Work instruction |
Each line of the entries, from the first to the line containing "다음 이미지 및 함께", is to be transcribed exactly as it stands; include no other lines.
[[ Material provided, beginning ]]
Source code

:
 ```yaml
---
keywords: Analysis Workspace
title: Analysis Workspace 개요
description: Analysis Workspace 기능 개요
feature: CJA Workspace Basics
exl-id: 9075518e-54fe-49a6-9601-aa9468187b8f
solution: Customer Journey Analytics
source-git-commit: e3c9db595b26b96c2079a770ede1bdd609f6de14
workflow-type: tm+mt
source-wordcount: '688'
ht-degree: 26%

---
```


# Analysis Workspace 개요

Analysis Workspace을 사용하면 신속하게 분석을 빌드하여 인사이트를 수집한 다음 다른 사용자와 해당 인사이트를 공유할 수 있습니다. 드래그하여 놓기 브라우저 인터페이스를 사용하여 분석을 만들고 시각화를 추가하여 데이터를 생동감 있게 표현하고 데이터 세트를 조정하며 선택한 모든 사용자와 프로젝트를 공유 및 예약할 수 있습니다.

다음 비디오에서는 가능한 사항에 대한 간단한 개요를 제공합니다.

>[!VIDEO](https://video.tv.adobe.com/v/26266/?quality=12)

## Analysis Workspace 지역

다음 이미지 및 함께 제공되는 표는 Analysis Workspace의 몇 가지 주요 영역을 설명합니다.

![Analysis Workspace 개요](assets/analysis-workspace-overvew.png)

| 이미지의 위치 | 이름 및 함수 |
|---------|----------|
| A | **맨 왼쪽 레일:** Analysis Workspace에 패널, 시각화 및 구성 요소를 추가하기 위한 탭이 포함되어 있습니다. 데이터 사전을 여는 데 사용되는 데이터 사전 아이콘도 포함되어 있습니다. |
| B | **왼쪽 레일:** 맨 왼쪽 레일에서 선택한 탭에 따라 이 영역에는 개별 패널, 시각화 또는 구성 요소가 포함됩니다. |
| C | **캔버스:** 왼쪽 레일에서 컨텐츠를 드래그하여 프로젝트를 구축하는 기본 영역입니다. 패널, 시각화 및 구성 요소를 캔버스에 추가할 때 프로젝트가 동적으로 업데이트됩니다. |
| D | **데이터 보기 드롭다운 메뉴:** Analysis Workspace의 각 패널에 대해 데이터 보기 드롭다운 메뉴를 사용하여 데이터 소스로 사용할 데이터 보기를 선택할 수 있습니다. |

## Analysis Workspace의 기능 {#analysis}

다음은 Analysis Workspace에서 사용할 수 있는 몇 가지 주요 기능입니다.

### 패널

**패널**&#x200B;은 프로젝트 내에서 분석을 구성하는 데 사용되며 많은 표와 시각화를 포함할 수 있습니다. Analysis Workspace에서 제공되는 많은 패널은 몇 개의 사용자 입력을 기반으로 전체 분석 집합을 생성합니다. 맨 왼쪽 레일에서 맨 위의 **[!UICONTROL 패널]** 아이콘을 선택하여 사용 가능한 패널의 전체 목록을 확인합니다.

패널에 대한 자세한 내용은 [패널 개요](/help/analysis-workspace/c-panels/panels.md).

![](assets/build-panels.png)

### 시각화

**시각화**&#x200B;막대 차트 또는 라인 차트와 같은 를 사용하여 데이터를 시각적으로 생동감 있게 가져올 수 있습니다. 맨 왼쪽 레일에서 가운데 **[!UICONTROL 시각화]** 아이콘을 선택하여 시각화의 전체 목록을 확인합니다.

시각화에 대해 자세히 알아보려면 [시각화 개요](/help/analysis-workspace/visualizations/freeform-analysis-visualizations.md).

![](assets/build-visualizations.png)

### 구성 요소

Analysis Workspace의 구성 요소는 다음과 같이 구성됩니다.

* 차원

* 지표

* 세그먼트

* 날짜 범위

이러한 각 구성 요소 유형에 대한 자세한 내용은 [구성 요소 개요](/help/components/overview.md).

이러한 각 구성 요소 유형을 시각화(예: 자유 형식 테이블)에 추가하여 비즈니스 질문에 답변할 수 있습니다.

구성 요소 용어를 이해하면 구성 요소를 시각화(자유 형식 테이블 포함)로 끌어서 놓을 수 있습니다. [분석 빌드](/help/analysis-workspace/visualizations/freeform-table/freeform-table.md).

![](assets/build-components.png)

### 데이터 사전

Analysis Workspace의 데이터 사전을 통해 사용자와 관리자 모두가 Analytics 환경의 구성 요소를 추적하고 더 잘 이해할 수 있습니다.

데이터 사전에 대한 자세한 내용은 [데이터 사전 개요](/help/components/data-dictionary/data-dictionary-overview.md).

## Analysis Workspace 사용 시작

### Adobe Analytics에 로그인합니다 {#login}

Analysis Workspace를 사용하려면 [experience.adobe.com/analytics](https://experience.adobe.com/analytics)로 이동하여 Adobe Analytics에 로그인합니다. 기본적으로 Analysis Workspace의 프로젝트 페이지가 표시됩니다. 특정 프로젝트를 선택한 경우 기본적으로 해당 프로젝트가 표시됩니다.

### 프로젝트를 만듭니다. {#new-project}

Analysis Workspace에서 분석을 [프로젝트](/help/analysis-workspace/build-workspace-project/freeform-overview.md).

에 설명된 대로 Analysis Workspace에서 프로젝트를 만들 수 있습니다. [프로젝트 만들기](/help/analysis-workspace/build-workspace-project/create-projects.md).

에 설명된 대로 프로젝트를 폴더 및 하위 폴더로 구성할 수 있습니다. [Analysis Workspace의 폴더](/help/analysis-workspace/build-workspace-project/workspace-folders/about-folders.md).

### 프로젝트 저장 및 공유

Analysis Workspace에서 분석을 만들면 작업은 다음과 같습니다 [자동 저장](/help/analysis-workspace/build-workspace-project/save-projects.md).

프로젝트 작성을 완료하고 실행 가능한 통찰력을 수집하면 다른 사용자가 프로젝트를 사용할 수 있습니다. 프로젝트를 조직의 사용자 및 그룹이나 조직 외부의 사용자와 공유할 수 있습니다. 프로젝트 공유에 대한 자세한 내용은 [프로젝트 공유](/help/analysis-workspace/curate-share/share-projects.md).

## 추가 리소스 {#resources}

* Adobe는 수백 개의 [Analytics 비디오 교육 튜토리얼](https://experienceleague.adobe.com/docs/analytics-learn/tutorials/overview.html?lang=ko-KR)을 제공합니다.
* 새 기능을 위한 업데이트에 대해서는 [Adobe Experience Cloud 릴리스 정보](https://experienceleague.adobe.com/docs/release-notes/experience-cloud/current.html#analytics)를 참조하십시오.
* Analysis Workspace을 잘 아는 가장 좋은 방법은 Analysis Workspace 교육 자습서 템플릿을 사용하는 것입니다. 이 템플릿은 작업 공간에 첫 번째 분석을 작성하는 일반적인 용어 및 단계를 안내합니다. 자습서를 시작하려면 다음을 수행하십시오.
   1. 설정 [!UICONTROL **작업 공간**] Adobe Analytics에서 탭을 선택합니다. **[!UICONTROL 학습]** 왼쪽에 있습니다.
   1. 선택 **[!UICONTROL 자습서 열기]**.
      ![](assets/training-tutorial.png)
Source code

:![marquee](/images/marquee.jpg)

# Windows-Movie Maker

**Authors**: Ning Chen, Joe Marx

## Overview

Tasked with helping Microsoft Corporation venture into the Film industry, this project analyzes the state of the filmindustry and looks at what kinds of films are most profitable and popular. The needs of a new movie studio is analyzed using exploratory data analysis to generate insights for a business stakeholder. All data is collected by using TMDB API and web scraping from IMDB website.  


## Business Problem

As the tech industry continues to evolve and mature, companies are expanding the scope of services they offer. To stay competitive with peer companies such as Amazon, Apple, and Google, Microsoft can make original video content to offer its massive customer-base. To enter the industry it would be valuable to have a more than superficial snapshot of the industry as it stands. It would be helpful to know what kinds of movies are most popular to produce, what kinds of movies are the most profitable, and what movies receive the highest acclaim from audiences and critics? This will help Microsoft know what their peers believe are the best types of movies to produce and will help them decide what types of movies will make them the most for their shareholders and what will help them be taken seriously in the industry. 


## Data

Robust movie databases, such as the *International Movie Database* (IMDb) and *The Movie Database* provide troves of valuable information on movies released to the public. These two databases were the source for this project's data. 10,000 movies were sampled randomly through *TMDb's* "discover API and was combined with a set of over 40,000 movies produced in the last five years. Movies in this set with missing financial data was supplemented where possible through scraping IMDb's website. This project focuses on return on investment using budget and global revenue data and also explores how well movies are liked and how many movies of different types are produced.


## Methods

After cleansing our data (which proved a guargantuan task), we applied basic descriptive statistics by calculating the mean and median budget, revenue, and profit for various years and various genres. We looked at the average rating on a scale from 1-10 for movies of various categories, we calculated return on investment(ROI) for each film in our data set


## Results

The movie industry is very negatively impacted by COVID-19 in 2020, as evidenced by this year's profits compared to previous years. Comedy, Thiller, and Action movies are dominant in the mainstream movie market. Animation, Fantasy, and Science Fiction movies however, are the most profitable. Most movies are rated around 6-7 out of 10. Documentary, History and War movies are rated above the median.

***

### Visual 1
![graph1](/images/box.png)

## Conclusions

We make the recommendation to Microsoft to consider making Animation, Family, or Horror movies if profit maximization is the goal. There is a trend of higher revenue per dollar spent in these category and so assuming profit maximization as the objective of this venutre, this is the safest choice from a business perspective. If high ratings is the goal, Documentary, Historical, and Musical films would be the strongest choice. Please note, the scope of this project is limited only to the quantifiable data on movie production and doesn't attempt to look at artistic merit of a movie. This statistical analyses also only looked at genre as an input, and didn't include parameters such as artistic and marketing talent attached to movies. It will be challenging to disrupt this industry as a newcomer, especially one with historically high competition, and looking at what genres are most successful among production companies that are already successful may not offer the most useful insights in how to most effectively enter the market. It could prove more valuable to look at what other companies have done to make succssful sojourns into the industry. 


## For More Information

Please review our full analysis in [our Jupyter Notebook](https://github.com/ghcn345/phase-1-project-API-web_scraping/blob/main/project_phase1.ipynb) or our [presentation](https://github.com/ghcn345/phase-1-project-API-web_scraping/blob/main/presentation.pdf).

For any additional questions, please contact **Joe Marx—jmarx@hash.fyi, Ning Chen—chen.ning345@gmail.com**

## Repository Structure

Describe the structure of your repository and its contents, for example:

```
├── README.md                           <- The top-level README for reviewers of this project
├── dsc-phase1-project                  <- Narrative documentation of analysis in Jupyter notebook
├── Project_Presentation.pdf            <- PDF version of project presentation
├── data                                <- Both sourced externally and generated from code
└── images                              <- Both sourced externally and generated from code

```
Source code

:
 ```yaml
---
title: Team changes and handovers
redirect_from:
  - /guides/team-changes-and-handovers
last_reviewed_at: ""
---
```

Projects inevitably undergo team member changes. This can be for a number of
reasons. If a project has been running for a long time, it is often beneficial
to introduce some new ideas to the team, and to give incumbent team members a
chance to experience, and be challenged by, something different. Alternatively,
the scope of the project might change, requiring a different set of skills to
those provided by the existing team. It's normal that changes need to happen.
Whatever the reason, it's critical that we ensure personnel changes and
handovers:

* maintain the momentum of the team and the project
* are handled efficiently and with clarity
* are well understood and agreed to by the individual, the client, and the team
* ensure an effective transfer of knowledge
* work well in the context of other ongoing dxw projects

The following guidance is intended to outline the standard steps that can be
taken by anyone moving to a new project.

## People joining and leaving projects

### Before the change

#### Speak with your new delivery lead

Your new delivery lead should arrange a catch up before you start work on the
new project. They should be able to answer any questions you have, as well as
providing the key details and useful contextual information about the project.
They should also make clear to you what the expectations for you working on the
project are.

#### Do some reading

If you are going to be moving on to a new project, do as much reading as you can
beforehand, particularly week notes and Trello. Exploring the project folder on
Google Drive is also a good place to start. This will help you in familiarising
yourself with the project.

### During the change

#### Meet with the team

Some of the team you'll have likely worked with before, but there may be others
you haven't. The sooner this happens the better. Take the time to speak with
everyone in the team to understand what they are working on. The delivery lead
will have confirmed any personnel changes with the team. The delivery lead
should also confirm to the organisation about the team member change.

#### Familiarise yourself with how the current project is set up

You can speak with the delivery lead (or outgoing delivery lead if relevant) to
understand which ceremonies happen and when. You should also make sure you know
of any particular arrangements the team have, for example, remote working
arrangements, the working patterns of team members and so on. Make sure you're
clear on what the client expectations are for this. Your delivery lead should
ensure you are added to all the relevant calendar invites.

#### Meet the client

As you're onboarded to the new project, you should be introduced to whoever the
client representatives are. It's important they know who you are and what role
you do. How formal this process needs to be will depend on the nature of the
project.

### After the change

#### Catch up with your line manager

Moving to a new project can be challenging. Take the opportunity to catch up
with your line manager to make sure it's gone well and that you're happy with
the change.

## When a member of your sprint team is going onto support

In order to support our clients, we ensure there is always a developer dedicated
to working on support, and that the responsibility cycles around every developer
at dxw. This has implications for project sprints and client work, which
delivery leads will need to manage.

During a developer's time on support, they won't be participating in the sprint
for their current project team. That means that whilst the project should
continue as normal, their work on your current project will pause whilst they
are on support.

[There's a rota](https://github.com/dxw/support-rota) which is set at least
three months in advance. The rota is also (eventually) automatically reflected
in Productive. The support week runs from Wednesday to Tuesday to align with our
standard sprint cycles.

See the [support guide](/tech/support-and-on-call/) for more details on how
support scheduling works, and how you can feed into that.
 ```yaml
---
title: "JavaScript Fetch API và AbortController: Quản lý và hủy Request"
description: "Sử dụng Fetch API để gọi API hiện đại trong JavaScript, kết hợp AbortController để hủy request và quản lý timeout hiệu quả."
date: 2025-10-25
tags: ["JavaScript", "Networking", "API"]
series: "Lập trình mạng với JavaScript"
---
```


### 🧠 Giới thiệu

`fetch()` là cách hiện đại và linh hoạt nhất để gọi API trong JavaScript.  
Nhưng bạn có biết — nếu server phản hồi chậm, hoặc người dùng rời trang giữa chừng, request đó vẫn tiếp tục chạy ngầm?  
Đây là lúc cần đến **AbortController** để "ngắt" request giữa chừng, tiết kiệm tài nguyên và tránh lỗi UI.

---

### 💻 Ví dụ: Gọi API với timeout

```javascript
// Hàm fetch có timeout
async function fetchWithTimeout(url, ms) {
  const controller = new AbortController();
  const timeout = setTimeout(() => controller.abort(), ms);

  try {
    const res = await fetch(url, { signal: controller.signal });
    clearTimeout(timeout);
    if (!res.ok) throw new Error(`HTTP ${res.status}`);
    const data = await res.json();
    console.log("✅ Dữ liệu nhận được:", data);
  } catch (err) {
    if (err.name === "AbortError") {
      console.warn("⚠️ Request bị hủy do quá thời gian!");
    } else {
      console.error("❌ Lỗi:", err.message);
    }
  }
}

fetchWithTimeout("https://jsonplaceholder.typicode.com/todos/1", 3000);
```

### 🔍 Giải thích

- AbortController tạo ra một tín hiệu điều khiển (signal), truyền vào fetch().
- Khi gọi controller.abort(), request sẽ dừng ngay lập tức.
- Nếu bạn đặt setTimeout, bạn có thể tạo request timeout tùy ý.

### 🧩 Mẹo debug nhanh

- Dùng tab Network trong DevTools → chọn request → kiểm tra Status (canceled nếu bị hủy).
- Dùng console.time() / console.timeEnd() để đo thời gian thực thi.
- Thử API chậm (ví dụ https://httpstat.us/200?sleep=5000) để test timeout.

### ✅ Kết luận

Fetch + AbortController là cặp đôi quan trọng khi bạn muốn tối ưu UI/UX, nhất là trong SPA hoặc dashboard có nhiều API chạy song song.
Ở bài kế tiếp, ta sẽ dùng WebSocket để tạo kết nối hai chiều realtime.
[[ Material provided, end ]]
Your solution |
Source code

:
 ```yaml
---
keywords: Analysis Workspace
title: Analysis Workspace 개요
description: Analysis Workspace 기능 개요
feature: CJA Workspace Basics
exl-id: 9075518e-54fe-49a6-9601-aa9468187b8f
solution: Customer Journey Analytics
source-git-commit: e3c9db595b26b96c2079a770ede1bdd609f6de14
workflow-type: tm+mt
source-wordcount: '688'
ht-degree: 26%

---
```


# Analysis Workspace 개요

Analysis Workspace을 사용하면 신속하게 분석을 빌드하여 인사이트를 수집한 다음 다른 사용자와 해당 인사이트를 공유할 수 있습니다. 드래그하여 놓기 브라우저 인터페이스를 사용하여 분석을 만들고 시각화를 추가하여 데이터를 생동감 있게 표현하고 데이터 세트를 조정하며 선택한 모든 사용자와 프로젝트를 공유 및 예약할 수 있습니다.

다음 비디오에서는 가능한 사항에 대한 간단한 개요를 제공합니다.

>[!VIDEO](https://video.tv.adobe.com/v/26266/?quality=12)

## Analysis Workspace 지역

다음 이미지 및 함께 제공되는 표는 Analysis Workspace의 몇 가지 주요 영역을 설명합니다.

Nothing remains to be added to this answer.